Europee, Pd approva la lista unitaria di Zingaretti. Dentro due si Mdp, minoranze si astengono

L'area Lotti-Guerini non digerisce la candidatura di Cecilia Guerra, capogruppo di Articolo 1 al Senato nella passata legislatura

Da Macron a Tsipras pur di battere i sovranisti, aveva detto all'indomani della sua elezione a segretario Pd. E da Macron a Tsipras sarà. Nicola Zingaretti svela davanti alla direzione dem i nomi che compongono le liste in vista delle Europee.
Si va da Giuliano Pisapia a Carlo Calenda, dall'ex presidente Asi Roberto Battiston a Caterina Avanza (coordinatrice di En Marche e stretta collaboratrice di Macron), dal medico di Lampedusa Pietro Bartolo a Mamadou Sall, sindacalista Cgil a Firenze, dal sindaco di Melpignano, presidente dell'associazione Borghi d'Italia a Bianca Verrillo, avvocato impegnata nella violenza contro le donne.
Settantasei candidati in tutto, 39 donne e 37 uomini, anche se a far discutere sono in realtà solo due 'caselle' che compongono il quadro delle cinque circoscrizioni.

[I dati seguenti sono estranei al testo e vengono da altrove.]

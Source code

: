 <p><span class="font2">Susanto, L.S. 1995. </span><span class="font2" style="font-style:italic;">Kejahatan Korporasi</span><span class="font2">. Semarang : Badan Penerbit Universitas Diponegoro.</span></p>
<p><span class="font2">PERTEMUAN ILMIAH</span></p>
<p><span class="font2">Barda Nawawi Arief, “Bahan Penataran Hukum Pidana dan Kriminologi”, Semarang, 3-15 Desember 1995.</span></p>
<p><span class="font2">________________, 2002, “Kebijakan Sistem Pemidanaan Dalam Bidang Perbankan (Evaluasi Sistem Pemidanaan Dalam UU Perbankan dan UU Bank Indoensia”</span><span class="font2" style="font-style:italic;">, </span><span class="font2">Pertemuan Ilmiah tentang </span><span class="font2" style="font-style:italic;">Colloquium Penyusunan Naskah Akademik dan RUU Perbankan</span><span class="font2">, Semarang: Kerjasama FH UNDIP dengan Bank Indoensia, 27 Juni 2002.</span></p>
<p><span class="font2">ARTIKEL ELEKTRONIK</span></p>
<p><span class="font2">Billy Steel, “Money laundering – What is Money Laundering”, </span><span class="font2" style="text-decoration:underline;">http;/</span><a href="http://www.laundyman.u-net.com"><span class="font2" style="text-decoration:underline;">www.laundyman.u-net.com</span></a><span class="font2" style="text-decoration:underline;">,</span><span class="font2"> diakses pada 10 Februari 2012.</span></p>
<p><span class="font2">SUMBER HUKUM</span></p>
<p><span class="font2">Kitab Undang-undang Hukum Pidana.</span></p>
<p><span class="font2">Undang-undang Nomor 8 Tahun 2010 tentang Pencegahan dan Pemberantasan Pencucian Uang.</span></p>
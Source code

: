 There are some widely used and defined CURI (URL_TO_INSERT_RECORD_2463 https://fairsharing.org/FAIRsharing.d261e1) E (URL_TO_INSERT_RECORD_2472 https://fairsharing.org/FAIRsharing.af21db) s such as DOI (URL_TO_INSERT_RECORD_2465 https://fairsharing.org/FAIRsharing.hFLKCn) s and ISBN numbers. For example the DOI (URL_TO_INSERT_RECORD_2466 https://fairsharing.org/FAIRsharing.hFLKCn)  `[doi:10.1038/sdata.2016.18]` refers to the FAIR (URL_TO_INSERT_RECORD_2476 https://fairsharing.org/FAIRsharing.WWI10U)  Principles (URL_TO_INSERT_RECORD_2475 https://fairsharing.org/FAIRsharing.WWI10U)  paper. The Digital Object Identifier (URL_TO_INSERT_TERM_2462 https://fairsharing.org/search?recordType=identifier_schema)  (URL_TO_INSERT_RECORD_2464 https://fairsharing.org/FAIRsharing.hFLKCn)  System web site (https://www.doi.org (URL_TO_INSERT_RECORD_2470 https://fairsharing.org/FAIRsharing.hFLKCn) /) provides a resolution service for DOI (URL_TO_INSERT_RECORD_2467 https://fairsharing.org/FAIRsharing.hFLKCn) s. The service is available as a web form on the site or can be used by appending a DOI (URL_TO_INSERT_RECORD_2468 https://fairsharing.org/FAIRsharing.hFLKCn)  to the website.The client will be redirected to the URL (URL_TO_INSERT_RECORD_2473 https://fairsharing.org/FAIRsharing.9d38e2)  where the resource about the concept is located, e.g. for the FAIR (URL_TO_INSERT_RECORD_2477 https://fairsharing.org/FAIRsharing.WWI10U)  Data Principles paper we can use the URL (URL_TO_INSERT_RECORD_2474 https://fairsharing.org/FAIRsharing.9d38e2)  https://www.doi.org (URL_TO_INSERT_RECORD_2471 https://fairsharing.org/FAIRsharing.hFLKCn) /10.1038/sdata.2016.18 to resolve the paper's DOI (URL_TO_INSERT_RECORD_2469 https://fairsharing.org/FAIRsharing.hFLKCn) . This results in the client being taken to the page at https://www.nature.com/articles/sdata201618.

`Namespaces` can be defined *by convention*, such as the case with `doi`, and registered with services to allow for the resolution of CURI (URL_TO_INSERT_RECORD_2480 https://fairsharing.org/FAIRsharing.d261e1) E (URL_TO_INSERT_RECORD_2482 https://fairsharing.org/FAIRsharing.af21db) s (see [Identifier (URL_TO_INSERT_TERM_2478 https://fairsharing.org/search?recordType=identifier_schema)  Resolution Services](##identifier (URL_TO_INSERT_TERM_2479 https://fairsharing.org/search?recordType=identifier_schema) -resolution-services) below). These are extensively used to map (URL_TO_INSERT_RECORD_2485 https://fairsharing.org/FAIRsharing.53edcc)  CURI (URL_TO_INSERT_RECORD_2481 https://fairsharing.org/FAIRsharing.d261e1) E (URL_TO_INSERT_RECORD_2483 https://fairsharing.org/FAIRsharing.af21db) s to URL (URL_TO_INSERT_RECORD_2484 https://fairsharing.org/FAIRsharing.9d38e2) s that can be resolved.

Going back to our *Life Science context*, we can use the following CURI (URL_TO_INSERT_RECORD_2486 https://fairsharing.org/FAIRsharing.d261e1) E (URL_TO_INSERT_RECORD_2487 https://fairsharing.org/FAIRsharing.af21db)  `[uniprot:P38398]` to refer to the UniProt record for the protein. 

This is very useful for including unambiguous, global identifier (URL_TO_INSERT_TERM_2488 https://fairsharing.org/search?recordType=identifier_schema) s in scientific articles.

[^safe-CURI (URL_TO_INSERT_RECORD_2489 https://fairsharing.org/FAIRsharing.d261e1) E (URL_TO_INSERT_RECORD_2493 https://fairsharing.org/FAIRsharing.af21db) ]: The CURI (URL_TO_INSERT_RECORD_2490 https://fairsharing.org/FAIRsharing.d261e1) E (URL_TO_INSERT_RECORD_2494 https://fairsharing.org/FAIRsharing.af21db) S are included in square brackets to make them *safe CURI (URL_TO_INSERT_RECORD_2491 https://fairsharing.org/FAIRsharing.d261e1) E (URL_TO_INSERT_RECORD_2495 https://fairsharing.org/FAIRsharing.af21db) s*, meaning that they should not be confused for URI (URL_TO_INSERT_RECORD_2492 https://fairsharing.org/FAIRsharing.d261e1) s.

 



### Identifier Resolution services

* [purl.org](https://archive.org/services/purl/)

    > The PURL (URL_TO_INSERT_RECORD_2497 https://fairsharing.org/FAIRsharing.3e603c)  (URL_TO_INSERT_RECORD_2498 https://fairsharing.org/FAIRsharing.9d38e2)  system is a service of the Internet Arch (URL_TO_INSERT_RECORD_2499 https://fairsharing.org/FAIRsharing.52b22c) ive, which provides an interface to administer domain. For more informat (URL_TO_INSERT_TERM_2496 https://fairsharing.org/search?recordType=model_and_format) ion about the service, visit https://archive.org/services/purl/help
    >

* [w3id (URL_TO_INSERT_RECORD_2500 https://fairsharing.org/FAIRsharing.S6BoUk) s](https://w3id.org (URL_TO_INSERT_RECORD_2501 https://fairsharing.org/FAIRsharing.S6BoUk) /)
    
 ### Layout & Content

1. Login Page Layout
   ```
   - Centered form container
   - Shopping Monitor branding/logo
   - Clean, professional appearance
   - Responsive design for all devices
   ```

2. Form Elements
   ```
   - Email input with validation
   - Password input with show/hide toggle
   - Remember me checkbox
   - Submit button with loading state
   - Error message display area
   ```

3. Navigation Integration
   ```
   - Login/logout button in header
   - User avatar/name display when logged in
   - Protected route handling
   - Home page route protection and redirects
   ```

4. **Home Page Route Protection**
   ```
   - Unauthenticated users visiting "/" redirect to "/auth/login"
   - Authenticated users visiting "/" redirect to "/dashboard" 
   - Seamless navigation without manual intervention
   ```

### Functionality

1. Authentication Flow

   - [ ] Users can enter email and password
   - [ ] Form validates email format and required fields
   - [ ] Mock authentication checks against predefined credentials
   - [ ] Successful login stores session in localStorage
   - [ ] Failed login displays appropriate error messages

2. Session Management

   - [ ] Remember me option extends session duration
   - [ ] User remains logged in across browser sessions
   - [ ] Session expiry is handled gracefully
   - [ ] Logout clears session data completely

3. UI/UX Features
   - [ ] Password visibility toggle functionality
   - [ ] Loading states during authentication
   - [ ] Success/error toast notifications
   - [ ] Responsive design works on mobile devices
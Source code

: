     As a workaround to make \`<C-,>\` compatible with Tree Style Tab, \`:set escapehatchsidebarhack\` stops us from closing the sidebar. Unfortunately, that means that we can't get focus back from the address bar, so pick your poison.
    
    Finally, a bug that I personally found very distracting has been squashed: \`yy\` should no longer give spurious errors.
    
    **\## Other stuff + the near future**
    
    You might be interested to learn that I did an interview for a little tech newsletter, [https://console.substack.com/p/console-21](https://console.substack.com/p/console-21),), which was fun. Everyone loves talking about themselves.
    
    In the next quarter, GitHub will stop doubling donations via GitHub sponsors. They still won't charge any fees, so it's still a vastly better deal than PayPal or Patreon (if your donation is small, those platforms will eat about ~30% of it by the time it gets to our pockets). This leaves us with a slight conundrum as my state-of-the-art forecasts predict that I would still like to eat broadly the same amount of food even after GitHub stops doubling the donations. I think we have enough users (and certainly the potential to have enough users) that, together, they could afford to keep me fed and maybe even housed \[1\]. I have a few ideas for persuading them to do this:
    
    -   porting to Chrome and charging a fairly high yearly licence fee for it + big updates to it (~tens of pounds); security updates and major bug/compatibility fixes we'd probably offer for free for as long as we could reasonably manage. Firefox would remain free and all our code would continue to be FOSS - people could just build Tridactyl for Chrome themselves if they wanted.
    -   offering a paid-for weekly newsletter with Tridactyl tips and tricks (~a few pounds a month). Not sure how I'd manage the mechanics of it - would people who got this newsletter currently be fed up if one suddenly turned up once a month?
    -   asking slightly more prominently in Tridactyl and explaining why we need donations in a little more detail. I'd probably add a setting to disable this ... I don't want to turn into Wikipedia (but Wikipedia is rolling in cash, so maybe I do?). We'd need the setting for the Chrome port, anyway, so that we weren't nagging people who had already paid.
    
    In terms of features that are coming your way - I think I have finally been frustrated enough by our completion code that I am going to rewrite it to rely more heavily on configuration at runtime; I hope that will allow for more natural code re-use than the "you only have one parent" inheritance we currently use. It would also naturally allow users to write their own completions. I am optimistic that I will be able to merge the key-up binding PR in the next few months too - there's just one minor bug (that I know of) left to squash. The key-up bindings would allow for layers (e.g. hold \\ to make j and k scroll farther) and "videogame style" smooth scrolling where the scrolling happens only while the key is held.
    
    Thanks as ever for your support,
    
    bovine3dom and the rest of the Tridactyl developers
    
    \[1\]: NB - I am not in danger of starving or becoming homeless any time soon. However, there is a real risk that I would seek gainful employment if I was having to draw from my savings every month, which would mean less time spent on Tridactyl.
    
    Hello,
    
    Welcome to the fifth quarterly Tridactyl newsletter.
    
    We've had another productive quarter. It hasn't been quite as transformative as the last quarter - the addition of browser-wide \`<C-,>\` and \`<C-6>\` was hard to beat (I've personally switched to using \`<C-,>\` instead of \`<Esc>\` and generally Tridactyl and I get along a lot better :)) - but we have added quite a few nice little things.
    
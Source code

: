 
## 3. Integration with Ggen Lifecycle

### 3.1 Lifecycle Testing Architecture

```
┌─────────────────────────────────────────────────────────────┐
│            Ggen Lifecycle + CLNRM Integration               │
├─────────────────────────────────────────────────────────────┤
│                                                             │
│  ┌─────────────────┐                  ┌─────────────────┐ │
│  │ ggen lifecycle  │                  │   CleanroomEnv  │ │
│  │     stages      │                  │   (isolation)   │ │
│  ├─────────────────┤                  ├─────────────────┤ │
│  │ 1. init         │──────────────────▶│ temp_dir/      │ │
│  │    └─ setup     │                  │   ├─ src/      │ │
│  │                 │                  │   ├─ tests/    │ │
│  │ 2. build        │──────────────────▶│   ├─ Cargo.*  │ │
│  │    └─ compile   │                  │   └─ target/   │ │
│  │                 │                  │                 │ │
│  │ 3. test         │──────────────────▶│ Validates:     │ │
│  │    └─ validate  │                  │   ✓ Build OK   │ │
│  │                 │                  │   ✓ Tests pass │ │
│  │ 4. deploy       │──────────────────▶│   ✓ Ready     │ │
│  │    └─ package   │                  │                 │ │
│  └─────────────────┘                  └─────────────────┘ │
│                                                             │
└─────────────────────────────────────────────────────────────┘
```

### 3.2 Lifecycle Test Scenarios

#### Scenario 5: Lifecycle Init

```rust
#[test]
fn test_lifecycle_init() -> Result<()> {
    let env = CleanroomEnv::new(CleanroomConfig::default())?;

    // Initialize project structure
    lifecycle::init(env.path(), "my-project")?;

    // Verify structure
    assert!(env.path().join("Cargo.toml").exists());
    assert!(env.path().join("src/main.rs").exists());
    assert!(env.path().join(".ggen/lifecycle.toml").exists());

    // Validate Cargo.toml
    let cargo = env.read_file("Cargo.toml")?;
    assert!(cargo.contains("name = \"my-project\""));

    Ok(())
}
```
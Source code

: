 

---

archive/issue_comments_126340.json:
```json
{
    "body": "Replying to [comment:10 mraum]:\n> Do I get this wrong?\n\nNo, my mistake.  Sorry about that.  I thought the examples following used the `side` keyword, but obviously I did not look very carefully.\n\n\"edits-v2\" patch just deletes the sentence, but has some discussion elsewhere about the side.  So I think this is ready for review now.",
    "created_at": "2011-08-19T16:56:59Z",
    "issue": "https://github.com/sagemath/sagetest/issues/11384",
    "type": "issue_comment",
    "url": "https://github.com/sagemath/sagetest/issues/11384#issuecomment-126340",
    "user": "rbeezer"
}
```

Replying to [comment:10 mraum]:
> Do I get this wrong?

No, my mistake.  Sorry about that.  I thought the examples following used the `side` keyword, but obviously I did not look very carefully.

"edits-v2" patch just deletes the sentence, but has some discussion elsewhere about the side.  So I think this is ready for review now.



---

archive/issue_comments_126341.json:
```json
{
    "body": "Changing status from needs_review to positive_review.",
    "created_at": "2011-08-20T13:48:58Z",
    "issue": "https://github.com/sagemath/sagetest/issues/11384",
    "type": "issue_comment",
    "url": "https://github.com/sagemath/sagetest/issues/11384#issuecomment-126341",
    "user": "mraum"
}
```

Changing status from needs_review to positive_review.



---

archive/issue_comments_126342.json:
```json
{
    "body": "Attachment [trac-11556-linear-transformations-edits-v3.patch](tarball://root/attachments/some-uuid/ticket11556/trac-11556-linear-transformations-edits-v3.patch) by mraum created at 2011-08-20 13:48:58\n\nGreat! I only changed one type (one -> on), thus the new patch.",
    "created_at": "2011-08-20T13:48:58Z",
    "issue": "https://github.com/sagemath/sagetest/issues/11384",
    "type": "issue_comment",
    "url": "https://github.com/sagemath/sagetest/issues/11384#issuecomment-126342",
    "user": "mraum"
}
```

Dentro, infatti, ci sono due candidati di Articolo 1, gli ex dem che hanno lasciato il Pd in polemica con la gestione Renzi. Si tratta di Massimo Paolucci (candidato nella circoscrizione Sud in 13esima posizione su 18 nomi) e Cecilia Guerra (nona su 15 candidati nel Nord Est guidato da Carlo Calenda). E' proprio su di lei che arriva il niet di Base riformista, area guidata da Luca Lotti e Lorenzo Guerini, e dei giachettiani. Le minoranze, infatti, dopo una giornata di trattative, decidono di non poter 'digerire' la candidatura di quella che era la capogruppo di Mdp al Senato nella passata legislatura, che "in diverse occasioni - ricordano - ha preso la parola in aula per attaccare in modo duro il Pd". Arrivano 30 astensioni.

A spiegare la scelta dell'area Lotti-Guerini è Gianni Dal Moro: "Non siamo convinti che il principio di un non ritorno all'indietro sia in termine di rappresentazione delle candidature che di progetto politico sia stato completamente rispettato", dice. Si tratta, spiegano fonti parlamentari, di una "astensione costruttiva". Non è in discussione "l'apertura a sinistra", quanto le modalità di tale scelta. Nessun assalto alla diligenza, però: "In una fase come questa - viene sottolineato - resta comunque di fondamentale importanza tenere sempre in primo piano l'unità del partito".

Zingaretti si dice "dispiaciuto" dal fatto che non si sia arrivati a un voto unanime. "Abbiamo faticato ma abbiamo garantito al 100 per cento il pluralismo interno e aver aperto le liste a una parte di paese non iscritta al Pd è stato faticoso ma credo di poter dire che ci siamo riusciti. Le liste risulteranno nello scontro elettorale come l'unica alternativa al governo gialloverde per salvare l'Europa", dice. Della partita sarà Carlo Calenda: "Sono felice per le candidature di tanti firmatari di Siamo Europei, a partire da Pisapia e Tinagli, numero uno e due nel Nord Ovest, e Puzzolo e Spicola nelle isole. Non condivido come noto l'ingresso dei due candidati di Mdp nelle liste per mancanza di coerenza con il programma. Ma ora basta polemiche - è l'invito - si lavora tutti insieme per vincere le Europee".